‘We are depending on the next generation’
The world is relying on the rising generation of young designers to find technological solutions to the climate crisis, according to a senior partner at Herzog & de Meuron.
Architecture and design students have a critical role to play in helping the world tackle some of its biggest challenges, said Ascan Mergenthaler.
He was speaking at a press briefing on Herzog & de Meuron’s addition to the Royal College of Art’s Battersea campus. The largest development in the university’s 184-year history, it is due to open in January with a focus on “action research”.
The 15,500sq m pair of connected blocks – the four-storey Studio Building and the taller Rausing Research and Innovation Building which stand next to Haworth Tompkins’ Woo Building – will house studios, workshops and research facilities for disciplines ranging from robotics, computer and materials sciences to mobility design, advanced modelling, manufacturing and sculpture.

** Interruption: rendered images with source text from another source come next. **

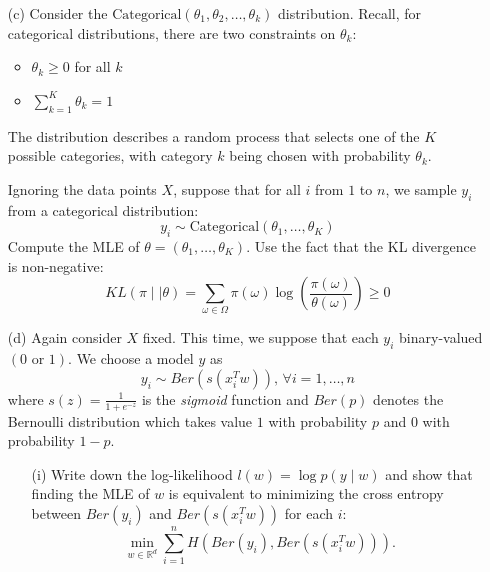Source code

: \documentclass{article}
\begin{document}
\begin{itemize}
        \item [(c)] Consider the $\text{Categorical}(\theta_{1}, \theta_{2}, \ldots, \theta_{k})$ distribution. Recall, for categorical distributions, there are two constraints on $\theta_{k}$:
            \begin{itemize}
                \item $\theta_{k} \geq 0$ for all $k$

                \item $\sum_{k = 1}^{K} \theta_{k} = 1$
            \end{itemize}
        The distribution describes a random process that selects one of the $K$ possible categories, with category $k$ being chosen with probability $\theta_{k}$.

        Ignoring the data points $X$, suppose that for all $i$ from $1$ to $n$, we sample $y_{i}$ from a categorical distribution:
            \begin{equation*}
                y_{i} \sim \text{Categorical}(\theta_{1}, \ldots, \theta_{K})
            \end{equation*}
        Compute the MLE of $\theta = (\theta_{1}, \ldots, \theta_{K})$. Use the fact that the KL divergence is non-negative:
            \begin{equation*}
                KL(\pi \mid\mid \theta) = \sum_{\omega \in \Omega} \pi(\omega) \log\left(\dfrac{\pi(\omega)}{\theta(\omega)}\right) \geq 0
            \end{equation*}
            \begin{answer}
                
            \end{answer}

        \item [(d)] Again consider $X$ fixed. This time, we suppose that each $y_{i}$ binary-valued $(0 \text{ or } 1)$. We choose a model $y$ as 
            \begin{equation*}
                y_{i} \sim Ber(s(x_{i}^{T}w)) , \, \forall i = 1, \ldots, n
            \end{equation*}
        where $s(z) = \frac{1}{1 + e^{-z}}$ is the \textit{sigmoid} function and $Ber(p)$ denotes the Bernoulli distribution which takes value $1$ with probability $p$ and $0$ with probability $1 - p$.
            \begin{itemize}
                \item [(i)] Write down the log-likelihood $l(w) = \log{p(y \mid w)}$ and show that finding the MLE of $w$ is equivalent to minimizing the cross entropy between $Ber(y_{i})$ and $Ber(s(x_{i}^{T}w))$ for each $i$:
                    \begin{equation*}
                        \min_{w \in \mathbb{R}^{d}}\sum_{i = 1}^{n}H(Ber(y_{i}), Ber(s(x_{i}^{T}w))).
                    \end{equation*}


\end{itemize}
\end{itemize}
\end{document}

Vice chancellor Paul Thompson said the RCA would continue to teach its traditional subjects such as jewellery and ceramics despite other universities dropping them because of the expense. But it wanted to “interweave” art and design with STEM subjects (science, technology, engineering and maths).
“We are committed to these medieval crafts but like the idea of inserting new technologies,” he said, adding that a nano technologies researcher would be working in the textile department.
“We want to foster exciting experimentation,” he said, adding that the government’s pump-priming of the building to the tune of £54m suggested it supported this approach.
He hoped the inter-disciplinary collaborative approach would help tackle huge challenges like climate change, describing designers as naturally curious problem solvers.
Mergenthaler said: “We are really depending on the young, the next generation of designers and creators to come up with these new technologies and products. It’s absolutely vital.
“It will be about how these things look, but much more about how they are built, made and engineered. The shift of focus happening at the RCA makes a lot of sense.”
Jacques Herzog, founding partner at Herzog & de Meuron, said the practice’s two decades of experience designing museums had taught him that art institutions increasingly blurred traditional boundaries between the collection, presentation, preservation and production of art.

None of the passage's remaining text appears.